Pourquoi créer un lieu dédié aux collections, à l’écart du musée principal ?
Le Mucem-Belle de Mai a été pensé comme un espace ouvert, accessible, ancré dans la ville. On y vient pour explorer ce qui, d’ordinaire, reste caché : les coulisses d’un musée, les gestes du quotidien qui entourent la conservation, le soin, l’étude. C’est un lieu vivant, traversé par des chercheur·ses, des étudiant·es, des artistes, des amateur·ices ou simplement des curieux·ses attiré·es par la matière des choses.
En quoi cette rencontre avec les objets diffère-t-elle d’une visite au musée ?

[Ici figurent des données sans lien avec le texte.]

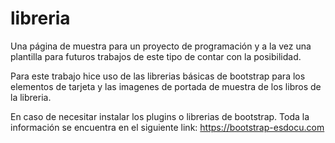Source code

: # libreria
Una página de muestra para un proyecto de programación y a la vez una plantilla para futuros trabajos de este tipo de contar con la posibilidad. 

Para este trabajo hice uso de las librerias básicas de bootstrap para los elementos de tarjeta y las imagenes de portada de muestra de los libros de la libreria.

En caso de necesitar instalar los plugins o librerias de bootstrap. Toda la información se encuentra en el siguiente link: https://bootstrap-esdocu.com
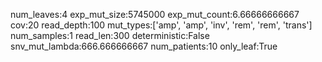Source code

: num_leaves:4
exp_mut_size:5745000
exp_mut_count:6.66666666667
cov:20
read_depth:100
mut_types:['amp', 'amp', 'inv', 'rem', 'rem', 'trans']
num_samples:1
read_len:300
deterministic:False
snv_mut_lambda:666.666666667
num_patients:10
only_leaf:True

Ici, pas de mise en scène spectaculaire. Les objets apparaissent dans leur simplicité, juxtaposés de façon inattendue, car rangés pour être conservés avant tout. On peut consulter une œuvre, feuilleter une archive, se perdre dans une salle de lecture. Il y a aussi une salle d’exposition où l’on réinvente les regards sur les collections, une réserve accessible sur rendez-vous, qui condense la richesse matérielle et symbolique de près d’un million d’objets conservés.

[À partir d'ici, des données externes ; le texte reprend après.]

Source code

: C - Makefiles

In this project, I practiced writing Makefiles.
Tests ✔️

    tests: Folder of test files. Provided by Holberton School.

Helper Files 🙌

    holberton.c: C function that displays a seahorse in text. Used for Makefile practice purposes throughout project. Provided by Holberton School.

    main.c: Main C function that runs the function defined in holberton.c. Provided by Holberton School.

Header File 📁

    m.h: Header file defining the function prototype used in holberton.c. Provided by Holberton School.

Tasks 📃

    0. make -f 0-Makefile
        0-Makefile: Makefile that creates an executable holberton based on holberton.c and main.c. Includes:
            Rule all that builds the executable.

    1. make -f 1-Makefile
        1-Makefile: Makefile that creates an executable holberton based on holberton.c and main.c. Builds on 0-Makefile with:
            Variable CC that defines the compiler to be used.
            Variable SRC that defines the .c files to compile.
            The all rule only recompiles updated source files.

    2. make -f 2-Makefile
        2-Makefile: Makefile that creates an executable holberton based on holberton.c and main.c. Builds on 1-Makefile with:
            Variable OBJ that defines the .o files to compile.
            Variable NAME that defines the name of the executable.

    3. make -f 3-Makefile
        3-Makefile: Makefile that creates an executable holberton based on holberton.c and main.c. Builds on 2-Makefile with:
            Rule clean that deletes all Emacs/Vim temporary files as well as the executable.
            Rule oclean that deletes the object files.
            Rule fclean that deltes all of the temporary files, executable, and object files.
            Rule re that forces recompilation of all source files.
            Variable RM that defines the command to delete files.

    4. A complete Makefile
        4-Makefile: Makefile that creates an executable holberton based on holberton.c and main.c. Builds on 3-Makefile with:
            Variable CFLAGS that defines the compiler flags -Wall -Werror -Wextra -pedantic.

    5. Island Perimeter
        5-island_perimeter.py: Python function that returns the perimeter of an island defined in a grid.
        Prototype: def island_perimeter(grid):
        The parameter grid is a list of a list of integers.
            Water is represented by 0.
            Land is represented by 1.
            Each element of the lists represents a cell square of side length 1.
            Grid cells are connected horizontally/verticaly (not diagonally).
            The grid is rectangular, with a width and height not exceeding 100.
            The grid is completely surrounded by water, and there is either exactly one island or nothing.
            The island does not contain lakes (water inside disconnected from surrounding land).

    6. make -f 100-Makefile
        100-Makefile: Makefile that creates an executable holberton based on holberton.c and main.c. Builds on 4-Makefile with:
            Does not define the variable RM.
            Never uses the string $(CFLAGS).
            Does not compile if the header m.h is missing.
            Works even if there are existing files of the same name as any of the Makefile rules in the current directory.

Quels types d’objets trouve-t-on dans ces réserves ?
La collection embrasse la diversité du quotidien : jouets, outils, skateboards, instruments de musique, objets de culte, pratiques artisanales... On y retrouve des traces de vies, d’usages, de gestes. Chaque objet porte une histoire et soulève une foule de questions sur les façons d’habiter le monde, d’inventer, de transmettre. Ces formes passées peuvent nourrir la création contemporaine, tout autant qu’elles éclairent notre présent.
À quoi tient la beauté de ce lieu si peu connu ?

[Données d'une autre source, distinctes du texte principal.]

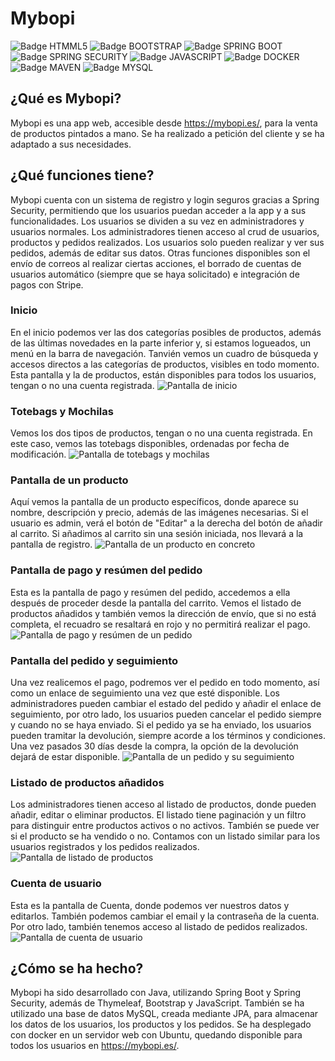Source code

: # Mybopi
![Badge HTMML5](https://img.shields.io/badge/HTML5-E34F26?style=for-the-badge&logo=html5&logoColor=white)
![Badge BOOTSTRAP](https://img.shields.io/badge/Bootstrap-563D7C?style=for-the-badge&logo=bootstrap&logoColor=white)
![Badge SPRING BOOT](https://img.shields.io/badge/Spring_Boot-F2F4F9?style=for-the-badge&logo=spring-boot)
![Badge SPRING SECURITY](https://img.shields.io/badge/Spring_Security-6DB33F?style=for-the-badge&logo=Spring-Security&logoColor=white)
![Badge JAVASCRIPT](https://img.shields.io/badge/JavaScript-323330?style=for-the-badge&logo=javascript&logoColor=F7DF1E)
![Badge DOCKER](https://img.shields.io/badge/Docker-2CA5E0?style=for-the-badge&logo=docker&logoColor=white)
![Badge MAVEN](https://img.shields.io/badge/apache_maven-C71A36?style=for-the-badge&logo=apachemaven&logoColor=white)
![Badge MYSQL](https://img.shields.io/badge/MySQL-005C84?style=for-the-badge&logo=mysql&logoColor=white)

## ¿Qué es Mybopi?
Mybopi es una app web, accesible desde https://mybopi.es/, para la venta de productos pintados a mano. Se ha realizado a petición del cliente y se ha adaptado a sus necesidades.

## ¿Qué funciones tiene?
Mybopi cuenta con un sistema de registro y login seguros gracias a Spring Security, permitiendo que los usuarios puedan acceder a la app y a sus funcionalidades. Los usuarios se dividen a su vez en administradores y usuarios normales. Los administradores tienen acceso al crud de usuarios, productos y pedidos realizados. Los usuarios solo pueden realizar y ver sus pedidos, además de editar sus datos. Otras funciones disponibles son el envío de correos al realizar ciertas acciones, el borrado de cuentas de usuarios automático (siempre que se haya solicitado) e integración de pagos con Stripe.

### Inicio
En el inicio podemos ver las dos categorías posibles de productos, además de las últimas novedades en la parte inferior y, si estamos logueados, un menú en la barra de navegación. Tanvién vemos un cuadro de búsqueda y accesos directos a las categorías de productos, visibles en todo momento. Esta pantalla y la de productos, están disponibles para todos los usuarios, tengan o no una cuenta registrada.
![Pantalla de inicio](/src/main/resources/static/readme/cap1.png)

### Totebags y Mochilas
Vemos los dos tipos de productos, tengan o no una cuenta registrada. En este caso, vemos las totebags disponibles, ordenadas por fecha de modificación.
![Pantalla de totebags y mochilas](src/main/resources/static/readme/cap2.png)


### Pantalla de un producto
Aquí vemos la pantalla de un producto específicos, donde aparece su nombre, descripción y precio, además de las imágenes necesarias. Si el usuario es admin, verá el botón de "Editar" a la derecha del botón de añadir al carrito. Si añadimos al carrito sin una sesión iniciada, nos llevará a la pantalla de registro.
![Pantalla de un producto en concreto](src/main/resources/static/readme/cap3.png)

### Pantalla de pago y resúmen del pedido
Esta es la pantalla de pago y resúmen del pedido, accedemos a ella después de proceder desde la pantalla del carrito. Vemos el listado de productos añadidos y también vemos la dirección de envío, que si no está completa, el recuadro se resaltará en rojo y no permitirá realizar el pago.
![Pantalla de pago y resúmen de un pedido](src/main/resources/static/readme/cap4.png)

### Pantalla del pedido y seguimiento
Una vez realicemos el pago, podremos ver el pedido en todo momento, así como un enlace de seguimiento una vez que esté disponible. Los administradores pueden cambiar el estado del pedido y añadir el enlace de seguimiento, por otro lado, los usuarios pueden cancelar el pedido siempre y cuando no se haya enviado. Si el pedido ya se ha enviado, los usuarios pueden tramitar la devolución, siempre acorde a los términos y condiciones. Una vez pasados 30 días desde la compra, la opción de la devolución dejará de estar disponible.
![Pantalla de un pedido y su seguimiento](src/main/resources/static/readme/cap8.png)

### Listado de productos añadidos
Los administradores tienen acceso al listado de productos, donde pueden añadir, editar o eliminar productos. El listado tiene paginación y un filtro para distinguir entre productos activos o no activos. También se puede ver si el producto se ha vendido o no. Contamos con un listado similar para los usuarios registrados y los pedidos realizados.
![Pantalla de listado de productos](src/main/resources/static/readme/cap6.png)

### Cuenta de usuario
Esta es la pantalla de Cuenta, donde podemos ver nuestros datos y editarlos. También podemos cambiar el email y la contraseña de la cuenta. Por otro lado, también tenemos acceso al listado de pedidos realizados.
![Pantalla de cuenta de usuario](src/main/resources/static/readme/cap5.png)


## ¿Cómo se ha hecho?
Mybopi ha sido desarrollado con Java, utilizando Spring Boot y Spring Security, además de Thymeleaf, Bootstrap y JavaScript. También se ha utilizado una base de datos MySQL, creada mediante JPA, para almacenar los datos de los usuarios, los productos y los pedidos. Se ha desplegado con docker en un servidor web con Ubuntu, quedando disponible para todos los usuarios en https://mybopi.es/.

À sa générosité discrète. Ce n’est pas un coffre-fort, c’est un écrin. Il y a là une équipe qui veille, documente, restaure, accueille. Le lieu se transforme en espace de recherche, de partage, de circulation entre les savoirs. Il invite à ralentir, à regarder autrement. Et à se laisser surprendre par les choses les plus simples, les plus proches, parfois les plus poignantes.